Shares in Europe pulled back amid signs of a deepening economic slowdown. The European STOXX Europe 600 Index ended 2.89% lower. Germany’s DAX Index slid 2.65%, and France’s CAC 40 Index lost 2.17%.
The British pound depreciated against the U.S. dollar, sinking to levels last hit in 1985. Fears of a looming recession contributed to this downward pressure, along with concerns that the Bank of England might deliver an interest rate hike of 0.5 percentage point at its next meeting, a smaller increase than the U.S. Federal Reserve is expected to announce.
The latest inflation report sparked an abrupt repricing in the stock and bond markets to reflect a higher anticipated peak in the central banks policy rate, but the broader investment backdrop remains the same.

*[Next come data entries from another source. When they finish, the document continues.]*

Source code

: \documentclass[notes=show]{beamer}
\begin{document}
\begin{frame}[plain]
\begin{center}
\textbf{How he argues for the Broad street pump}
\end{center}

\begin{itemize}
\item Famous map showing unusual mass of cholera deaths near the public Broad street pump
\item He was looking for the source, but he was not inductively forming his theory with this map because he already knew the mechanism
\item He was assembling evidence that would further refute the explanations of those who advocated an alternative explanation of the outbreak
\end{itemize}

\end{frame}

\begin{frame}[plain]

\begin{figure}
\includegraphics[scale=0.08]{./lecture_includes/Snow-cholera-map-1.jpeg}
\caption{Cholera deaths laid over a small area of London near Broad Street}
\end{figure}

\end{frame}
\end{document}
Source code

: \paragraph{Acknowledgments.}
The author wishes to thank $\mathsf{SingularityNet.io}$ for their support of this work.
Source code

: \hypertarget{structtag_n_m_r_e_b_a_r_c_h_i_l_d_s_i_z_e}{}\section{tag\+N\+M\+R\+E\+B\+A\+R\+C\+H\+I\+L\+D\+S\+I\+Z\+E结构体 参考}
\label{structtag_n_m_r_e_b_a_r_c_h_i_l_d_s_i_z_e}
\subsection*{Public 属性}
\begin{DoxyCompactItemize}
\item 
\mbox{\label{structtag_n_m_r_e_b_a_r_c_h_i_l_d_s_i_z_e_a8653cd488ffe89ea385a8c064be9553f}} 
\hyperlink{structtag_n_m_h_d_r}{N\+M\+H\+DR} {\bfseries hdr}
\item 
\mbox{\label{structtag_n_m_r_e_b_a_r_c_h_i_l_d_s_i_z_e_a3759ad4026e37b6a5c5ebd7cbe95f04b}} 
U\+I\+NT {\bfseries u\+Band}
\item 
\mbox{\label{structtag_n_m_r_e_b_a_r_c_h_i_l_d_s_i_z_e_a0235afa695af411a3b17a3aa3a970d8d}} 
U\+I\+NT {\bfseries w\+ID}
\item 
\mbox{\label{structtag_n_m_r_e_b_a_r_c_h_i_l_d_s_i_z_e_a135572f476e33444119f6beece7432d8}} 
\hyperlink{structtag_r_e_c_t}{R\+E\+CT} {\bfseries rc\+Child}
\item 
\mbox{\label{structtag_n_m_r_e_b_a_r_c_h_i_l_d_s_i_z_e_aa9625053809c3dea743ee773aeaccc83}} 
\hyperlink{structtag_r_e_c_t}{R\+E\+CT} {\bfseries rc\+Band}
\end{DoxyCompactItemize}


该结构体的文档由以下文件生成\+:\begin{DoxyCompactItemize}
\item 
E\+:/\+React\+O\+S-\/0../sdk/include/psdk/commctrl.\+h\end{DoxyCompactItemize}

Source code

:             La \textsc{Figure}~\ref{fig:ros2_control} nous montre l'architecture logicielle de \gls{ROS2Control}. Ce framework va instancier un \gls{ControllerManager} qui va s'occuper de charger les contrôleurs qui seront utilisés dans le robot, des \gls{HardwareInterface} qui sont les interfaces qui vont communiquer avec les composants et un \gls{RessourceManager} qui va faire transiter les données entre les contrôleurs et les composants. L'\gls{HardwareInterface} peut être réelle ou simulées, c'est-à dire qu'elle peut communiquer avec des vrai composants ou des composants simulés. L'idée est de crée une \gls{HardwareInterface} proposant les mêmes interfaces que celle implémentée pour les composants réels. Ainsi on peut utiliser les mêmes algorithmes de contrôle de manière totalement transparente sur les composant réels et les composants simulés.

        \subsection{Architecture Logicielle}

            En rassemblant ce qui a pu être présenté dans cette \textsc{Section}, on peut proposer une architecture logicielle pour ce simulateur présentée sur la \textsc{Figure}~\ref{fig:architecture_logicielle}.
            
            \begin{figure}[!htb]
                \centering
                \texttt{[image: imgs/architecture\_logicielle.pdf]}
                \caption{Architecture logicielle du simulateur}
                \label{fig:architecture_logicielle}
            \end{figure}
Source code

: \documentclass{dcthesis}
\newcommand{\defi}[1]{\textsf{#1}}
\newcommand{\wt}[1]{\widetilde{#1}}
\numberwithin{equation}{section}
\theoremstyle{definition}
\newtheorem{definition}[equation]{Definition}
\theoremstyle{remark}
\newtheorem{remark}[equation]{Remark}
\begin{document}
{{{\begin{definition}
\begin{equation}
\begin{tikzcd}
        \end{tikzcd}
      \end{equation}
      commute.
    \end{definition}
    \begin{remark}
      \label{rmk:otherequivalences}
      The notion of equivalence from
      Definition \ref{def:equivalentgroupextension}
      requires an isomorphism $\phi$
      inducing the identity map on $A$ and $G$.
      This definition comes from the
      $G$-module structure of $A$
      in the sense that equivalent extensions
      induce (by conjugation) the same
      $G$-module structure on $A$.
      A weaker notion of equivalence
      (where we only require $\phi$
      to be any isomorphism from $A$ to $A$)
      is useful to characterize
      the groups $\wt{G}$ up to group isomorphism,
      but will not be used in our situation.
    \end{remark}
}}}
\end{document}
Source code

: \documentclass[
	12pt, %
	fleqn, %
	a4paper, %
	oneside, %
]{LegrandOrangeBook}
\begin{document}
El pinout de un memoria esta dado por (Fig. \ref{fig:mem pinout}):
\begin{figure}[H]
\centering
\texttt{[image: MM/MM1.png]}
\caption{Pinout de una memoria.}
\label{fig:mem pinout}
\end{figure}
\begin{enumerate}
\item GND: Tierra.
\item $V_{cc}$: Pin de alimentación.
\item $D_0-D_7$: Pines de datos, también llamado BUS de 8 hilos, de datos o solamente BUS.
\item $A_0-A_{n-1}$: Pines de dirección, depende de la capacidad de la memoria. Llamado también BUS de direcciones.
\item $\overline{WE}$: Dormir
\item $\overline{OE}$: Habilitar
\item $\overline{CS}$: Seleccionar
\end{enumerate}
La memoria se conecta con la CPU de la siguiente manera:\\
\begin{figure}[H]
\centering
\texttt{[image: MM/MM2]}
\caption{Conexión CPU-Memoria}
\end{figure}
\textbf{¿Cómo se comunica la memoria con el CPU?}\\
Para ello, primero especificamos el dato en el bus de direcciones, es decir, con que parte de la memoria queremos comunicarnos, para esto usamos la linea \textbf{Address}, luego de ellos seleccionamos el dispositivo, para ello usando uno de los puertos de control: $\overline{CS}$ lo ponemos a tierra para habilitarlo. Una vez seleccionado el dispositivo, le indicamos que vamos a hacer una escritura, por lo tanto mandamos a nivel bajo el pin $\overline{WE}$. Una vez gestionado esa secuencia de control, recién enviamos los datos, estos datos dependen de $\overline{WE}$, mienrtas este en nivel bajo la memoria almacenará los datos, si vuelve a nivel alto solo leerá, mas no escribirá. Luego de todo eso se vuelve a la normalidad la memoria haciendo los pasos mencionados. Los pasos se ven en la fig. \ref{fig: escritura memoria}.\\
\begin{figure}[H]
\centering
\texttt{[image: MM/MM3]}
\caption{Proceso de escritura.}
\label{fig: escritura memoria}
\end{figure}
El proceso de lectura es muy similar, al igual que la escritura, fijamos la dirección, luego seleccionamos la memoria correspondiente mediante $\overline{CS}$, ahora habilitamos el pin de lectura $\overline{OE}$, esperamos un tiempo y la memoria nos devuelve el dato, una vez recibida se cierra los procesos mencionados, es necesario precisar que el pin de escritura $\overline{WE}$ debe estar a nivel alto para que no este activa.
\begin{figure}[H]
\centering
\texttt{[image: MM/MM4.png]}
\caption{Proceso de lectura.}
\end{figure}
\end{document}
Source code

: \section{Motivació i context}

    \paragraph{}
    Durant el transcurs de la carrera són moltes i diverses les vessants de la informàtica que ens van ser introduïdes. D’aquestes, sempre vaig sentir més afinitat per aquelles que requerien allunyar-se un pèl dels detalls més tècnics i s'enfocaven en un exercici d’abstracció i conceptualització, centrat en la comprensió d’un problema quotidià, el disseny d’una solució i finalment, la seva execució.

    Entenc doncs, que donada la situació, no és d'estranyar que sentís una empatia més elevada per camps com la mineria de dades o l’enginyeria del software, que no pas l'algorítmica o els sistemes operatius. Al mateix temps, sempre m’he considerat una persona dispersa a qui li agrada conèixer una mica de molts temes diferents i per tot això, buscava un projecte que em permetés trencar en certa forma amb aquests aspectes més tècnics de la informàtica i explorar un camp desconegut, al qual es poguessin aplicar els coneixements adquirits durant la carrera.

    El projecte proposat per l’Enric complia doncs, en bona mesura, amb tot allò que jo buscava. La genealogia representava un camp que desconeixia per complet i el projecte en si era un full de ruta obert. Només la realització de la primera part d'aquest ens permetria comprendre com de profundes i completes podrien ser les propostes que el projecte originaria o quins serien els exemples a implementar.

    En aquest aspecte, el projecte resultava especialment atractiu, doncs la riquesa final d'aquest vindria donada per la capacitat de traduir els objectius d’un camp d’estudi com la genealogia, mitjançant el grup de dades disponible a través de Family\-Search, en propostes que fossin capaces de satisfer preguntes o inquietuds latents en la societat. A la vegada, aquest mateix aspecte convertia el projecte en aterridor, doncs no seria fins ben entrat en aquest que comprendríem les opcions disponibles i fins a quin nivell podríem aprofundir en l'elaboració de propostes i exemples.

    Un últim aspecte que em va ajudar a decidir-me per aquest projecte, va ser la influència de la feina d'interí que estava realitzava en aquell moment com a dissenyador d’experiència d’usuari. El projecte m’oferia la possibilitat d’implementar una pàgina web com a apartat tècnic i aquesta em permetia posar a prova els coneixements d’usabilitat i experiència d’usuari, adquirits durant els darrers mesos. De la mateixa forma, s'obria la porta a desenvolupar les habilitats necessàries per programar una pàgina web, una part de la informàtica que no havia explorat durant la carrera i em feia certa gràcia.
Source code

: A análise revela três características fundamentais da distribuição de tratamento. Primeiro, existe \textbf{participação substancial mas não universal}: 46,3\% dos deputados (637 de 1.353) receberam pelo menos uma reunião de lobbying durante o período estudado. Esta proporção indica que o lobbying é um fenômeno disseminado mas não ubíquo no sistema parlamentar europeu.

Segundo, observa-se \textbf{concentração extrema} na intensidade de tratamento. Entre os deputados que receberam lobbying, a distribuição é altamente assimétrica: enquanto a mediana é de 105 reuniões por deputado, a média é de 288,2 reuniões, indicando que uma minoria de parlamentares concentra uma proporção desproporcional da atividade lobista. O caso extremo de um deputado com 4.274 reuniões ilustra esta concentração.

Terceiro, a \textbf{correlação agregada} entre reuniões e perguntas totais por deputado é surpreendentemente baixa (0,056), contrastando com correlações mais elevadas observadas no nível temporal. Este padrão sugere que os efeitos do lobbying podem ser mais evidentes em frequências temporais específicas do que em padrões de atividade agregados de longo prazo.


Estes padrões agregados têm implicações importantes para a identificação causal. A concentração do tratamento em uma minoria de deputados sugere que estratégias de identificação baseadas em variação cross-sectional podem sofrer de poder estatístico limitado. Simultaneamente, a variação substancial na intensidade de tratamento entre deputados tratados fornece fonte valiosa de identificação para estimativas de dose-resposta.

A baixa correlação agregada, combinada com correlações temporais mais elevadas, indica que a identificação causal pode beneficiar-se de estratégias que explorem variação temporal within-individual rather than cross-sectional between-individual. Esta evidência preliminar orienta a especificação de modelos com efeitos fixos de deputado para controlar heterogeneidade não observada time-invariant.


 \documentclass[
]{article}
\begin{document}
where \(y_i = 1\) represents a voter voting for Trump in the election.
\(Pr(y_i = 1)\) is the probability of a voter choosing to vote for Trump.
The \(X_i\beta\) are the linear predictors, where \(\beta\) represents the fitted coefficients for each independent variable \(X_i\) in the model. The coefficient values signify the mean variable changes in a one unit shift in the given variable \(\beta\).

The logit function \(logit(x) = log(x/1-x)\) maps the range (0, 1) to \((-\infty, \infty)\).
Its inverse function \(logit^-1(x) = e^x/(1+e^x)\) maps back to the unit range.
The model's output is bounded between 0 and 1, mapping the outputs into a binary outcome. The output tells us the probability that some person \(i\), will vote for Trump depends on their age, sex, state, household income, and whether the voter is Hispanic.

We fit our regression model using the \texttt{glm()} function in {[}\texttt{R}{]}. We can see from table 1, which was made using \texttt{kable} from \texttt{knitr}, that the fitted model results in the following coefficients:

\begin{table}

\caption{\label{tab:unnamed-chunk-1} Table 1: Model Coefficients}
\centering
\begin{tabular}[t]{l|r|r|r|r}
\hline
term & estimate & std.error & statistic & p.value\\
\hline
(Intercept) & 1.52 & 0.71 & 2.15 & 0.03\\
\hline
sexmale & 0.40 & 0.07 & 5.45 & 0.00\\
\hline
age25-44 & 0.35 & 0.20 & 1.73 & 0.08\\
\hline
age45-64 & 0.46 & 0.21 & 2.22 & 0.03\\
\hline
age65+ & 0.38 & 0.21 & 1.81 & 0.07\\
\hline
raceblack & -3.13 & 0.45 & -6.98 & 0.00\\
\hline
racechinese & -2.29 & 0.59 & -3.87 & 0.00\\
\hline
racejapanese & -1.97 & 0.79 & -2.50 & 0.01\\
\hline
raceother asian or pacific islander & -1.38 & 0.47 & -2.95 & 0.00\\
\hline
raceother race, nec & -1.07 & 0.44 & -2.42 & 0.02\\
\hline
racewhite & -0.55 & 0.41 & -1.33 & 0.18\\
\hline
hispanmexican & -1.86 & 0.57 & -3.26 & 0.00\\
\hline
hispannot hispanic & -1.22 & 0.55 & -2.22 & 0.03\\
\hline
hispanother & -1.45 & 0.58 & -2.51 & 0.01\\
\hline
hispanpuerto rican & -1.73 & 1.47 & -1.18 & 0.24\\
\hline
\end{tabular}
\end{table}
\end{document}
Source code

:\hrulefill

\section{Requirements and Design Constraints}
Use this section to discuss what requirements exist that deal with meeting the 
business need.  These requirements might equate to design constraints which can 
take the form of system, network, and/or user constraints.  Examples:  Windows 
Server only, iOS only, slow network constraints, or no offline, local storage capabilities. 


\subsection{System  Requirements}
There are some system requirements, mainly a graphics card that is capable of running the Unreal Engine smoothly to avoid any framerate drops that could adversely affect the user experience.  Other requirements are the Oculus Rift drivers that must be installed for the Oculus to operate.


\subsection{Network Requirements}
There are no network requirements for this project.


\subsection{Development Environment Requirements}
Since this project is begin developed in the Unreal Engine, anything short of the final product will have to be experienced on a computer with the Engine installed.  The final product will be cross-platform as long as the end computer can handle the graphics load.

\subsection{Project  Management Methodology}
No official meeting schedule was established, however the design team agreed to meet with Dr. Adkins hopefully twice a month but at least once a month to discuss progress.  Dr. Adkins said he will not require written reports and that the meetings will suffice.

It is expected of the Fed to raise rates by 75 basis points (0.75%) at its meeting next week and continue with smaller rate hikes in the coming months to stamp out inflation pressures.
Investors seem to believe the June lows in the stock market largely reflected this type of policy-tightening response from the Fed, with the 20%-plus decline already pricing in a mild recession resulting from rate hikes.
Investors can use this opportunity to proactively rebalance portfolios, adding to quality investments and diversified asset-class positions, which could be rewarded as markets eventually mount a more enduring recovery.